Friday, October 03, 2008

TCP Selective ACK considered evil

In my previous post, I pointed out that the claims of a new TCP DoS are probably true. Like the researchers that discovered the issues, I too have been playing around in TCP stacks, and I find weirdness.

One thing that has annoyed me recently is the way that stacks abuse the "selective ack" feature. In the past, the receiver would only acknowledge the continuous data received. If a packet were lost on the network, and a gap appeared, the sender wouldn't know the fate of the packets after the discontinuity. This was solved with "selective acks", where the receiver could say "I received your first 100,000 bytes, and bytes 101,000-108,000, but I'm missing those in between". This increased the speed at which TCP stacks could recover from lost packets and retransmit the necessary data.
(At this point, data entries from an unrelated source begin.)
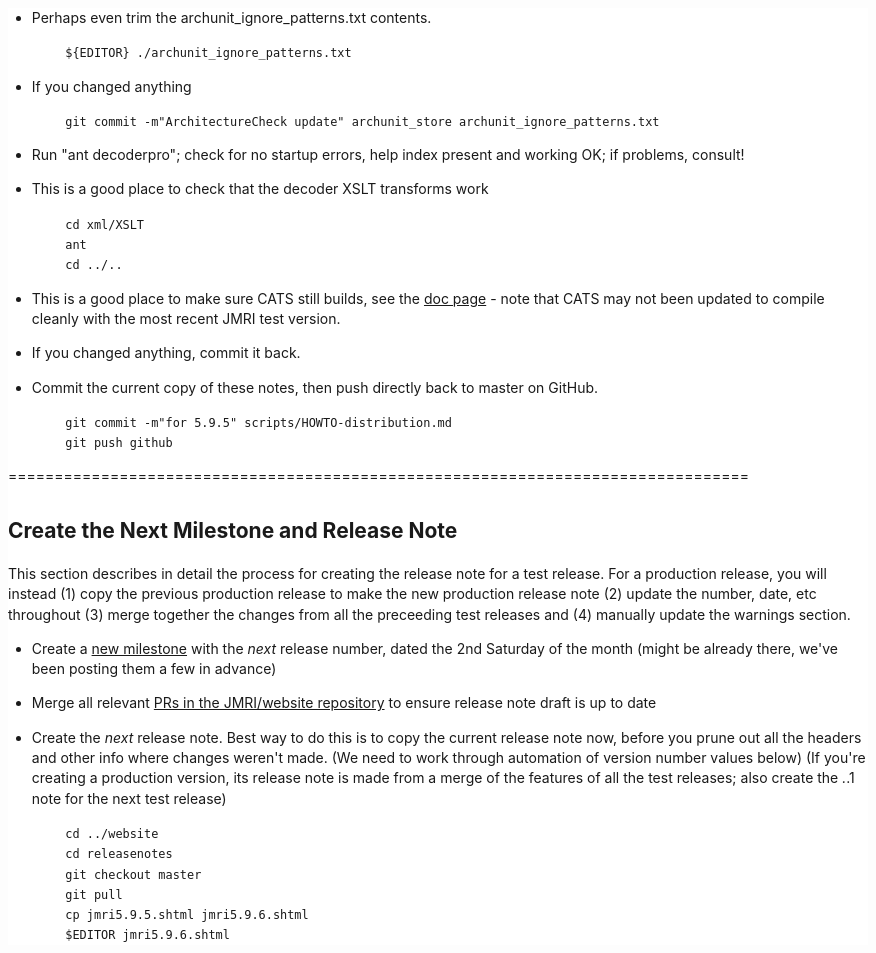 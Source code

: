 - Perhaps even trim the archunit_ignore_patterns.txt contents.

```
        ${EDITOR} ./archunit_ignore_patterns.txt
```

- If you changed anything
```
        git commit -m"ArchitectureCheck update" archunit_store archunit_ignore_patterns.txt
```

- Run "ant decoderpro"; check for no startup errors, help index present and working OK; if problems, consult!

- This is a good place to check that the decoder XSLT transforms work

```
        cd xml/XSLT
        ant
        cd ../..
```

- This is a good place to make sure CATS still builds, see the [doc page](https://www.jmri.org/help/en/html/doc/Technical/CATS.shtml) - note that CATS may not been updated to compile cleanly with the most recent JMRI test version.

- If you changed anything, commit it back.

- Commit the current copy of these notes, then push directly back to master on GitHub.

```
        git commit -m"for 5.9.5" scripts/HOWTO-distribution.md
        git push github
```

================================================================================
## Create the Next Milestone and Release Note 

This section describes in detail the process for creating the release note for a test release.  For a production release, you will instead (1) copy the previous production release to make the new production release note (2) update the number, date, etc throughout (3) merge together the changes from all the preceeding test releases and (4) manually update the warnings section.

- Create a [new milestone](https://github.com/JMRI/JMRI/milestones) with the _next_ release number, dated the 2nd Saturday of the month (might be already there, we've been posting them a few in advance)

- Merge all relevant [PRs in the JMRI/website repository](https://github.com/JMRI/website/pulls) to ensure release note draft is up to date

- Create the _next_ release note. Best way to do this is to copy the current release note now, before you prune out all the headers and other info where changes weren't made. (We need to work through automation of version number values below) (If you're creating a production version, its release note is made from a merge of the features of all the test releases; also create the *.*.1 note for the next test release)

```
        cd ../website
        cd releasenotes
        git checkout master
        git pull
        cp jmri5.9.5.shtml jmri5.9.6.shtml
        $EDITOR jmri5.9.6.shtml
```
I'm seeing something unexpected, though. When clients are downloading large files, the servers aren't immediately retransmitting the lost packets. The file download past the gap continues for a very long time. So far, I've seen the file download continue for 3-megabytes before the server goes back and fills in the gap. This can be easily 20 seconds later.

This annoys me because my network monitoring tools like Ferret have to buffer all that data. My TCP stack has to process data in-order, so I have to buffer 3-megabytes until I can process the retransmitted packet.

In the old days, kernels had a fixed amount of buffer space, usually not very big. They wouldn't be able to buffer 3-megabytes like this. This implies that the kernel is allocating more memory on demand, controlled by the other side of the connection.

This suggests a way that I can bluescreen a desktop computer. I would have a user follow a link to download a simple webpage. I then intentionally miss a packet as I send data in response. As the client selectively acknowledges my data, I continue streaming forever, but I never fill in that gap. A well-designed TCP stack would put a limit on how much memory it would allocated. A poorly designed stack would allocate data until it ran out, at which point the machine would likely crash the next time another kernel process needed more memory.

When an application runs out of memory, it can use "virtual memory" paged to disk. The kernel cannot. If it runs out of a virtual memory, just the application will crash. When the kernel runs out of memory, it bluescreens.

I could do the same thing with a server. I could connect to the web server, send a few bytes, "drop" a packet, then continue to stream data forever after that. An Apache web-server will only accept the first 16-kilobytes, but I don't care, because the kernel hasn't delivered the first 16-kilobytes yet - it is waiting for me to retransmit that missing packet before all the data goes up the stack to Apache.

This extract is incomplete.